Vit en moi une volonté, profondément cachée mais bien vivace, de résister à la société. Non pas de la réformer, ni même de la changer un tant soit peu, mais de s’opposer à elle, de ne pas accepter le jeu qu’elle m’impose de jouer.
Pour tout dire, je n’ai jamais aimé pas les jeux de société (et enfant, c’était un supplice que de voir les mains de ma mère fourrager dans un tiroir du buffet afin d’en extirper un antique jeu de dada, sous prétexte qu’il allait pleuvoir tout l’après-midi du dimanche).
Afin d’assouvir cette soif contestataire, j’aurais pu choisir d’être voleur d’autoradio, par exemple. Car un voleur d’autoradio s’oppose à la société.
Toutefois, en poussant un peu la réflexion, on comprend qu’il contribue également à son bon fonctionnement : avec l’argent issu de ses larcins, il va remplir son caddie chez ED (c’est ce qu’on appelle le blanchiment de l’argent sale).

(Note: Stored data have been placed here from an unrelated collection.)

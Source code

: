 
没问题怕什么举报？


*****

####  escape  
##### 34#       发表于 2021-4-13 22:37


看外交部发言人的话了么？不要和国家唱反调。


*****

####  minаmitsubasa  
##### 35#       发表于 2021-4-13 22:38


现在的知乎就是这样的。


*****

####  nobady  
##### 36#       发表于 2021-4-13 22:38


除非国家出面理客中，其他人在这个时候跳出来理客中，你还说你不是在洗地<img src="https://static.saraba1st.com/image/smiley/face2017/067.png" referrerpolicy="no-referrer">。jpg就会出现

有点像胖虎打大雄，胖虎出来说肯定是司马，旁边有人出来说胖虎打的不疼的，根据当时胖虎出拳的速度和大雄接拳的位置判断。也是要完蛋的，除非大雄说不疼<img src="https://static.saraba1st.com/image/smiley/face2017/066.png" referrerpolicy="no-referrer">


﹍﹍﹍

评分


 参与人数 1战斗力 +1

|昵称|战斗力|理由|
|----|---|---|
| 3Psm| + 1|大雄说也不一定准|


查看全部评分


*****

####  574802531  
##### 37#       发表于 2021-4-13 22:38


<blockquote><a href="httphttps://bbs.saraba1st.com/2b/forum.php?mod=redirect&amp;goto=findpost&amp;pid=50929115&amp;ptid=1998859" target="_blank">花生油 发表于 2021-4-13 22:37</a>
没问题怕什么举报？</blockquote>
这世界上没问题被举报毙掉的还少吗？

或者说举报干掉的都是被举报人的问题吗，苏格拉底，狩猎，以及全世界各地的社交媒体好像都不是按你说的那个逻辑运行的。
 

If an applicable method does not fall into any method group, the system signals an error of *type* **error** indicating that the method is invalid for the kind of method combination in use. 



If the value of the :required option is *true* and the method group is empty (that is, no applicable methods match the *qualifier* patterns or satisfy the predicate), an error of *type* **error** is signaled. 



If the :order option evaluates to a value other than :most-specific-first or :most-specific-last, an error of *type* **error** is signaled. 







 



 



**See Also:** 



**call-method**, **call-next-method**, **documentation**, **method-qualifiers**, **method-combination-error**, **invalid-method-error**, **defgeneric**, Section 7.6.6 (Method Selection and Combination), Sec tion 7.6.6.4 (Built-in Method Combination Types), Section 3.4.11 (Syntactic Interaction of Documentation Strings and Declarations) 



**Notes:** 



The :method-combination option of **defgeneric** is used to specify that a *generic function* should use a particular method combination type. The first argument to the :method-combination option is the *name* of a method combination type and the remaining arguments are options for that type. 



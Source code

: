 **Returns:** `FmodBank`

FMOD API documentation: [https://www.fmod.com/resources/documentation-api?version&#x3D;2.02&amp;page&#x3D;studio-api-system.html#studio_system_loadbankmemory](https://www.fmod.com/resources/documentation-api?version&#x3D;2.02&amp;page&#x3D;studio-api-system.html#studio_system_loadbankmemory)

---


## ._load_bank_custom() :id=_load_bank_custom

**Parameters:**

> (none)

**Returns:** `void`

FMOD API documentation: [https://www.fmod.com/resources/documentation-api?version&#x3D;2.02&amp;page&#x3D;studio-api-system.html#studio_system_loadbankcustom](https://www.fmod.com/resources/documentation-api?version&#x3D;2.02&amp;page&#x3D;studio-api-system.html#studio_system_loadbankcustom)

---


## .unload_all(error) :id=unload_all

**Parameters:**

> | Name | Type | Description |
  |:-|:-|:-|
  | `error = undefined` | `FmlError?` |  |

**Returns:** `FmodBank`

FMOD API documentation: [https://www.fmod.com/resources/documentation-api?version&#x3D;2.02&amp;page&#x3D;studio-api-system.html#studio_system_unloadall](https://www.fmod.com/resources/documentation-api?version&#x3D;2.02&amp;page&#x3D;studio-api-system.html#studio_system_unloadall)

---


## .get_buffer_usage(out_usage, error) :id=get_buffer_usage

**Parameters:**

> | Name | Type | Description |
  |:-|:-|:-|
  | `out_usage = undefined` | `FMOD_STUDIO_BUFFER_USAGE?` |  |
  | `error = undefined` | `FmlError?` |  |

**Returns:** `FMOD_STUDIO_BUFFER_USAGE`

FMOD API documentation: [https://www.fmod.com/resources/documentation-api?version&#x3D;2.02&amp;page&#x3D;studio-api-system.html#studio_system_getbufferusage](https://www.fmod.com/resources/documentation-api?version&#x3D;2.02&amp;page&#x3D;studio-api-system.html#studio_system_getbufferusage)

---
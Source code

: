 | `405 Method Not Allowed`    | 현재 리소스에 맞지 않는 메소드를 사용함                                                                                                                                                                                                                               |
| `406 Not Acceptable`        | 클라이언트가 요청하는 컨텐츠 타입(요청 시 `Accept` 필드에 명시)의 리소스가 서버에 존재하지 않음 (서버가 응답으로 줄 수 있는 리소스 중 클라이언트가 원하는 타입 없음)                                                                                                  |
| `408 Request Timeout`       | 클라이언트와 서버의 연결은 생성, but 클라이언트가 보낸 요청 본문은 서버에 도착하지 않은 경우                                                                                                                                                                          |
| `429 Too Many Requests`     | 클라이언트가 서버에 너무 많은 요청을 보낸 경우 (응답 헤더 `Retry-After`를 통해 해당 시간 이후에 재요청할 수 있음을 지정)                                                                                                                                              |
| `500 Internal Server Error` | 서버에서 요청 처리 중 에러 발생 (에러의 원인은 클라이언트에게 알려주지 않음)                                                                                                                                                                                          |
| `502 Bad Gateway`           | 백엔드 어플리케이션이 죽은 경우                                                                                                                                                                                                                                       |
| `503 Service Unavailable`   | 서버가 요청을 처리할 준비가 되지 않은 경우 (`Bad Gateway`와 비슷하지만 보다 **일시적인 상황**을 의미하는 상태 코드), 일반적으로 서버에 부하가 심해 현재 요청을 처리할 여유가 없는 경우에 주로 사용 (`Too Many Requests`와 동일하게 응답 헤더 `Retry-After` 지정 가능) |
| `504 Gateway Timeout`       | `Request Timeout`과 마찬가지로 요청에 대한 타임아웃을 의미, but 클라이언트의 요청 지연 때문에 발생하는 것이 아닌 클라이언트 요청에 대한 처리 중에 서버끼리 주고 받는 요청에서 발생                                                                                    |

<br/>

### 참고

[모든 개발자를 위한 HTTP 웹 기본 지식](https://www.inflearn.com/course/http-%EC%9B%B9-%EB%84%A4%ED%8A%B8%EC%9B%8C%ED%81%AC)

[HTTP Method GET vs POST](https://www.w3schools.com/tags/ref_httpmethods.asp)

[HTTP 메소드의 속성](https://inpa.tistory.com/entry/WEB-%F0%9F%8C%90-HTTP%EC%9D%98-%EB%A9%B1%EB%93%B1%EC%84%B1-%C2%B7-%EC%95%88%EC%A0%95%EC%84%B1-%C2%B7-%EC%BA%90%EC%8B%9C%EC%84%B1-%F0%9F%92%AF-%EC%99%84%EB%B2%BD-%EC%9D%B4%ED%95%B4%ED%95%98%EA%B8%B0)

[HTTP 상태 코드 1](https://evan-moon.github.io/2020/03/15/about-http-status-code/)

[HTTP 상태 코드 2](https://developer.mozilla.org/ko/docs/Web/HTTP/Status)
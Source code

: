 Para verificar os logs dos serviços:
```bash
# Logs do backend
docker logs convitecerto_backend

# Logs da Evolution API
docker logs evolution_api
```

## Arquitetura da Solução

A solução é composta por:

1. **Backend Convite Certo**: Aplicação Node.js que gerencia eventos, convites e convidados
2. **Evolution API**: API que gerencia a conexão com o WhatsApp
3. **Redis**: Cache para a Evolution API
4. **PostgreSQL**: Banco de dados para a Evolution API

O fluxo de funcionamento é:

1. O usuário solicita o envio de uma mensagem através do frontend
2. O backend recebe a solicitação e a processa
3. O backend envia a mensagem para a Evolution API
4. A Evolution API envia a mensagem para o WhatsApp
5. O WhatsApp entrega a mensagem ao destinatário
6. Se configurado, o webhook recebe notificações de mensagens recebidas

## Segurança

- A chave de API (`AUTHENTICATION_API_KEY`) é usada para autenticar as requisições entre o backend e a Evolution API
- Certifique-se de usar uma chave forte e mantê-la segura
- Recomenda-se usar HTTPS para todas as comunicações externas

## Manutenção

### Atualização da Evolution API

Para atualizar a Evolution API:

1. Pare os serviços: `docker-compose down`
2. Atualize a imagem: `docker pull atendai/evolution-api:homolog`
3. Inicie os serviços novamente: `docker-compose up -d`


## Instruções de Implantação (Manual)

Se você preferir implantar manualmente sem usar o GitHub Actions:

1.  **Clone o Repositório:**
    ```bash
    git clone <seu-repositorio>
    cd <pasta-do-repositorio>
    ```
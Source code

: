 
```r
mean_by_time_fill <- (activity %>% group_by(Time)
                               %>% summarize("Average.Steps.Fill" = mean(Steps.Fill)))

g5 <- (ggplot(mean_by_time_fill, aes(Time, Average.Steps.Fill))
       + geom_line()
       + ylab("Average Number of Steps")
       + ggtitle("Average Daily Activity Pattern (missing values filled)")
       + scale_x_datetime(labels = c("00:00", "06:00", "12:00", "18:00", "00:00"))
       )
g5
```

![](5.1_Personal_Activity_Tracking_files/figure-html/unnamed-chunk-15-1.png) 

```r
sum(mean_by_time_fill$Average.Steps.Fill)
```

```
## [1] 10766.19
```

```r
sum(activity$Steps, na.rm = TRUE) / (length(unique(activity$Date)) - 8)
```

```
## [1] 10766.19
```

Il apparaît donc que cette résistance est illusoire, car tôt ou tard le système instauré finit par nous rattraper et nous broyer de ses mâchoires voraces sans avoir eu le temps de protester. Ce qui laisse soit dit en passant le voleur d’autoradio totalement froid, car son unique ambition est avant tout empreinte d’une grande modestie : régler, en espèces trébuchantes et la tête haute, les diverses denrées dont il aura fait l’acquisition chez l’Épicier Discount.
Pour ma part, cela ne me satisfait pas, pour les raisons que je viens de décrire, et puis également parce que je suis incapable de voler un autoradio, je ne sais jamais quels fils il faut couper, et puis en plus c’est risqué, on peut finir en prison.
Car il est une chose que je n’ai pas encore révélée, mais que le lecteur clairvoyant aura sans doute deviné : je suis un peu lâche, et assez peureux.
Affublé de tels traits de caractère, on comprendra qu’il m’est difficile de m’opposer à la société de manière trop voyante.
Je préfère donc m’opposer en silence, chez moi, confortablement assis dans mon canapé, cela génère moins d’ennuis.